# How to complete this task
For the records that follow, please set down exactly the lines between the one holding "Toda la interacción" and the one holding "### Description", inclusive, and only those.

# Extracted material
- - - - - - -

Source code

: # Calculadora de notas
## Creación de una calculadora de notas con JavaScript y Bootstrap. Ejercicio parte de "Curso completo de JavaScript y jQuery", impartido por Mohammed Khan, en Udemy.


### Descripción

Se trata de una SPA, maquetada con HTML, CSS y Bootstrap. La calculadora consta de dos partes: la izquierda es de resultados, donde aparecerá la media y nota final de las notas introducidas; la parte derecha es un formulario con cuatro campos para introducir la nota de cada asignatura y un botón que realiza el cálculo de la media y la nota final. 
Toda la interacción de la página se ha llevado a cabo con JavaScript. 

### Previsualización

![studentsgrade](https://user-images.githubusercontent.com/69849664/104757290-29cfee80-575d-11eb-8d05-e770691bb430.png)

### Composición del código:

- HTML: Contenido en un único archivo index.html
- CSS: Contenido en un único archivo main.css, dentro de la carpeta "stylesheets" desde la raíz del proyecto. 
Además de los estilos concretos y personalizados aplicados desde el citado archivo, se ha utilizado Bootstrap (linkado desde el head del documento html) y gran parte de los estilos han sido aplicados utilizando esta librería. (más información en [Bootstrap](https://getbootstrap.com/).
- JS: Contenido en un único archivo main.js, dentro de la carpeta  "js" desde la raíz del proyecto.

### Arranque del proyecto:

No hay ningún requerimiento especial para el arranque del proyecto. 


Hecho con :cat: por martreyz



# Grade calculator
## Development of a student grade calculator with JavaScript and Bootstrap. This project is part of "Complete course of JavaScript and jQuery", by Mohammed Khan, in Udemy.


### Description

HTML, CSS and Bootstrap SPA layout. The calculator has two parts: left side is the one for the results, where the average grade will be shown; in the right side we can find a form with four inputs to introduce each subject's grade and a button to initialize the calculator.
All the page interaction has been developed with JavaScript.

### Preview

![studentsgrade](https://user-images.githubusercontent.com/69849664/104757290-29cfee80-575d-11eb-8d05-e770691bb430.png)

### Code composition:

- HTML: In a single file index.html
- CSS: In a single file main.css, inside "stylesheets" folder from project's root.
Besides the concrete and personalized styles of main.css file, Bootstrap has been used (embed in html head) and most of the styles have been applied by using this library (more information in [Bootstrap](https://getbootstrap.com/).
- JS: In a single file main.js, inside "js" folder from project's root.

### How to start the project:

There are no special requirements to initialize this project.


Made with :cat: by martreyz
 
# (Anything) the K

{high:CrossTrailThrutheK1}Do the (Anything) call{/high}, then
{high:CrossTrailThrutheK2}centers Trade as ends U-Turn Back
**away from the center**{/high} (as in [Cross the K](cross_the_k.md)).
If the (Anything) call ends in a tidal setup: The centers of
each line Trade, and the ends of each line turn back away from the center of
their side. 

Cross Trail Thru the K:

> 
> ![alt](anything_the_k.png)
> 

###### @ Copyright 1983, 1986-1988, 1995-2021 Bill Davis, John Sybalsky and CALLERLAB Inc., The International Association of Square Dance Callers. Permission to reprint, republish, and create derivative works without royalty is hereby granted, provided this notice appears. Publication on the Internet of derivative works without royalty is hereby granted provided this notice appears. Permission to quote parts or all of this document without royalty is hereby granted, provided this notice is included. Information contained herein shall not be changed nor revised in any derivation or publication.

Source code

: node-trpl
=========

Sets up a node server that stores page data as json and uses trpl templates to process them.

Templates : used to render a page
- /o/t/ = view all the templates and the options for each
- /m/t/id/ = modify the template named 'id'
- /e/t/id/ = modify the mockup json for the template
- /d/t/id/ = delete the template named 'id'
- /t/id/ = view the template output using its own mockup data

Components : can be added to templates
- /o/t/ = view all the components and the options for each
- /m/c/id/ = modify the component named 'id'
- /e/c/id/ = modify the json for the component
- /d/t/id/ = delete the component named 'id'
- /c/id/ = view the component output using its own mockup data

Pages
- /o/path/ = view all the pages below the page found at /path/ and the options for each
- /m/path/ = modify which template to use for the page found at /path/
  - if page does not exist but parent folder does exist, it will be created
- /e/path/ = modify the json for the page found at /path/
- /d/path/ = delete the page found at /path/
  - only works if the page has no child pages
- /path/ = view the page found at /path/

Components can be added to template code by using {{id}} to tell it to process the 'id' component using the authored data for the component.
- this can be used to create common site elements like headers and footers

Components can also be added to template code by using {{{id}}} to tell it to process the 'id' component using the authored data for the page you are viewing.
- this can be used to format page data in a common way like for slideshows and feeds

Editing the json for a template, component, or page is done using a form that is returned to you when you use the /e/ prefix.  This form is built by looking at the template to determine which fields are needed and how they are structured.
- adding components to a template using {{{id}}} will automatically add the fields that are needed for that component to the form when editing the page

- - - - - - -

# Response to this task
Toda la interacción de la página se ha llevado a cabo con JavaScript. 

### Previsualización

![studentsgrade](https://user-images.githubusercontent.com/69849664/104757290-29cfee80-575d-11eb-8d05-e770691bb430.png)

### Composición del código:

- HTML: Contenido en un único archivo index.html
- CSS: Contenido en un único archivo main.css, dentro de la carpeta "stylesheets" desde la raíz del proyecto. 
Además de los estilos concretos y personalizados aplicados desde el citado archivo, se ha utilizado Bootstrap (linkado desde el head del documento html) y gran parte de los estilos han sido aplicados utilizando esta librería. (más información en [Bootstrap](https://getbootstrap.com/).
- JS: Contenido en un único archivo main.js, dentro de la carpeta  "js" desde la raíz del proyecto.

### Arranque del proyecto:

No hay ningún requerimiento especial para el arranque del proyecto. 


Hecho con :cat: por martreyz



# Grade calculator
## Development of a student grade calculator with JavaScript and Bootstrap. This project is part of "Complete course of JavaScript and jQuery", by Mohammed Khan, in Udemy.


### Description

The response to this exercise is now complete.